President Obama tells the crowd a government shutdown will hurt our country, our credit rating, and our rebounding economy. (Contributed photo)
President Obama recently visited our area to talk about the improving economy, the importance of growing the middle class, and the looming issue of a government shutdown. I believe the dysfunction in Washington and the ideological demands we are hearing, are threatening to take this nation down a very dangerous and partisan path. A government shutdown will hurt our economy, threaten jobs, and leave our families and our country with less security, certainty, and stability. Put more simply, it's ridiculous.
We have seen the specter of these threats loom large over the last years―but now it seems the prospect may be all too real. As of this writing, Congress is evaluating a number of options, each one worse than the last. On Tuesday, October 1, our current Continuing Resolution to fund the government will expire.
As the President spoke to the employees of the Ford Stamping Plant recently, he explained again, what we already know. A government shutdown will impact them, and all of us. It will mean that many of our agencies will shut their doors, hurting seniors, families, businesses, and children. From the Centers for Disease Control, the Bureau of Alcohol, Tobacco, and Firearms, and the National Park Service, to the Environmental Protection Agency, the Securities and Exchange Commission, the State Department, and more -- many offices will be almost entirely closed. That means public servants will suffer and Americans who depend on their service will too. According to the latest figures from the U.S. Census Bureau, the Fifth District is home to 44,371 government workers. They are not the only ones who will be impacted, but their sacrifices will be the most severe. Further, a shutdown will actually cost the government and the taxpayer money, hinder the economy, waste billions of dollars in federal funds and scare the markets. Even now, Congress's indecision is already causing a slowdown in normal operations for agencies and businesses. The Office of Management and Budget estimated in 1996 that the two closures in that fiscal year, which lasted 26 days total, cost the government $1.4 billion, or roughly $2.1 billion in today's dollars.
I have spoken with constituents throughout Missouri's Fifth District, Republicans and Democrats, and virtually everyone agrees. This is no way to run a government. A CBS poll out this week says 80 percent of Americans agree it is not appropriate to threaten shutdown to achieve goals during budget negotiations, including 75 percent of Republicans.
We have put forth a responsible, balanced alternative, authored by Budget Ranking Member Chris Van Hollen, to fund the government and end the devastating, across-the-board cuts of the sequester.
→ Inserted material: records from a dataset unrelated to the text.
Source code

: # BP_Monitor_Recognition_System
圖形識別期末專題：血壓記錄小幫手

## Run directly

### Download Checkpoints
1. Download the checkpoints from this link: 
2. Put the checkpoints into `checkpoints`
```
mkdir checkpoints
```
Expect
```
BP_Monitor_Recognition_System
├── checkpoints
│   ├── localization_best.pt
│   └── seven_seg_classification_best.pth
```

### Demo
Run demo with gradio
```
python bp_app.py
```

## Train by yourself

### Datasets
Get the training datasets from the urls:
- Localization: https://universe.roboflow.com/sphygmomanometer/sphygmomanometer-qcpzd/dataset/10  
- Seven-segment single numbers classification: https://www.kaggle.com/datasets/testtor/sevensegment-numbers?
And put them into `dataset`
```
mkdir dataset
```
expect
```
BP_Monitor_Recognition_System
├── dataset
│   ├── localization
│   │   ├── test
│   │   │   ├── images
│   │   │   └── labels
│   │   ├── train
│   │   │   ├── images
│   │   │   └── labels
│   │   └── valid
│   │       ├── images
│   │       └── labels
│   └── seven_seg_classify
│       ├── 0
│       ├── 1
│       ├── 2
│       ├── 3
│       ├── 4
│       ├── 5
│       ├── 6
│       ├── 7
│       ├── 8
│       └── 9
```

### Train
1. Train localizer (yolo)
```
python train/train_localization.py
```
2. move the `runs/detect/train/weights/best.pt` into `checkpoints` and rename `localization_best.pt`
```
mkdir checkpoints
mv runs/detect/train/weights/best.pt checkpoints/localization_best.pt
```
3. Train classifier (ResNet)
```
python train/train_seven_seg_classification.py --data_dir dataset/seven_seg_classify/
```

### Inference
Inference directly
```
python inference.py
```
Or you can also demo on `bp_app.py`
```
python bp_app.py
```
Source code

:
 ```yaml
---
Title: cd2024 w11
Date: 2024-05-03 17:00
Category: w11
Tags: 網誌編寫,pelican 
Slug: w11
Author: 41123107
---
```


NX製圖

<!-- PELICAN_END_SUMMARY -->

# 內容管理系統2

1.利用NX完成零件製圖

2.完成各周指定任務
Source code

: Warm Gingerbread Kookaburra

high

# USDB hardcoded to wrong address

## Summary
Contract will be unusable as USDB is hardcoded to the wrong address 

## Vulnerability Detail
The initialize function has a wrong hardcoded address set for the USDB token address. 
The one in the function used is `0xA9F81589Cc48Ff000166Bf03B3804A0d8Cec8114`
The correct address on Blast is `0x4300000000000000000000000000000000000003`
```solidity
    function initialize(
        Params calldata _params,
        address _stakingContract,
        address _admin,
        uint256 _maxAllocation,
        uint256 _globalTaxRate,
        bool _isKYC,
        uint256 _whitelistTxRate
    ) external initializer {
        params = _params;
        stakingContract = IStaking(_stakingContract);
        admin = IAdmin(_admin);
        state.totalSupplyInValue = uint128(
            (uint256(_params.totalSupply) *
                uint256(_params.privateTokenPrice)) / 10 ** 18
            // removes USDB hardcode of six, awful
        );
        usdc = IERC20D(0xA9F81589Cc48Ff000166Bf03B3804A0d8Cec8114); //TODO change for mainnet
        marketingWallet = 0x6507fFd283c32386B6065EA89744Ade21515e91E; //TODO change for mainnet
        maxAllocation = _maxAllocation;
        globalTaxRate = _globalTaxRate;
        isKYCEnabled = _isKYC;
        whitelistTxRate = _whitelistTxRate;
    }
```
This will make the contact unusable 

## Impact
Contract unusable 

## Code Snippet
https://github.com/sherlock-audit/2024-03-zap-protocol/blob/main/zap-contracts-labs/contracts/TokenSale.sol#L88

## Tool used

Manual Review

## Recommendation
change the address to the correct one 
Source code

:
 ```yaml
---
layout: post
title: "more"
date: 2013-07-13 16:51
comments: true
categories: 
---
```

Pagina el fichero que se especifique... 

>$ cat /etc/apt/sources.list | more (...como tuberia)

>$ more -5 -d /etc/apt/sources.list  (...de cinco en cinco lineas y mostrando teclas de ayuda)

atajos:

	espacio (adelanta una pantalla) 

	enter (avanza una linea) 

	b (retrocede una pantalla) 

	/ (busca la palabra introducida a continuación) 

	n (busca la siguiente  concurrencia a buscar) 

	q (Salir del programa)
It contains a mix of spending cuts and revenue increases in order to reduce the deficit in a responsible way. I am certainly open to debating the budget, our policy priorities, and how we should best serve our constituents. I am not, however, a believer in shutting down the entire government simply because my "side" cannot get what we want.
As if a government shutdown wasn't bad enough, some in Congress are determined to hold the full faith and credit of the United States hostage to their radical agenda. The full faith and credit of the United States is non-negotiable. Refusing to raise the debt ceiling poses a cataclysmic danger to the stability of our markets and the economic security of our middle class. As Federal Reserve Chairman Ben Bernanke stated last week: "A government shutdown, and perhaps even more so a failure to raise the debt limit, could have very serious consequences for the financial markets and for the economy..."
The President urged local workers to speak out and let elected officials know that this is not the answer. While no one knows with certainty the full extent of the damage to the economy if the U.S. defaults on its debts, the cost to American families will be significant with:
-- Higher interest rates for mortgages, auto loans, student loans, and credit cards. [JEC]
-- Higher interest rates and less access to business loans needed to finance payrolls, build inventories, or invest in equipment & construction. [JEC]
-- Families' retirement savings in 401(k)s dropping as the stock market plummets. [ABC News]
-- 3.4 million veterans not receiving disability benefits. [JEC]
-- 10 million Americans not receiving their Social Security check on time in just the first week. [BPC]
-- Drug reimbursements under Medicare stopping, and doctors and hospitals not getting paid. [CNN]
The American people have seen enough. We, here in Missouri's Fifth District, have had enough. Our country cannot afford another manufactured crisis. It's time for us to honor America's commitments, create jobs, and strengthen the middle class.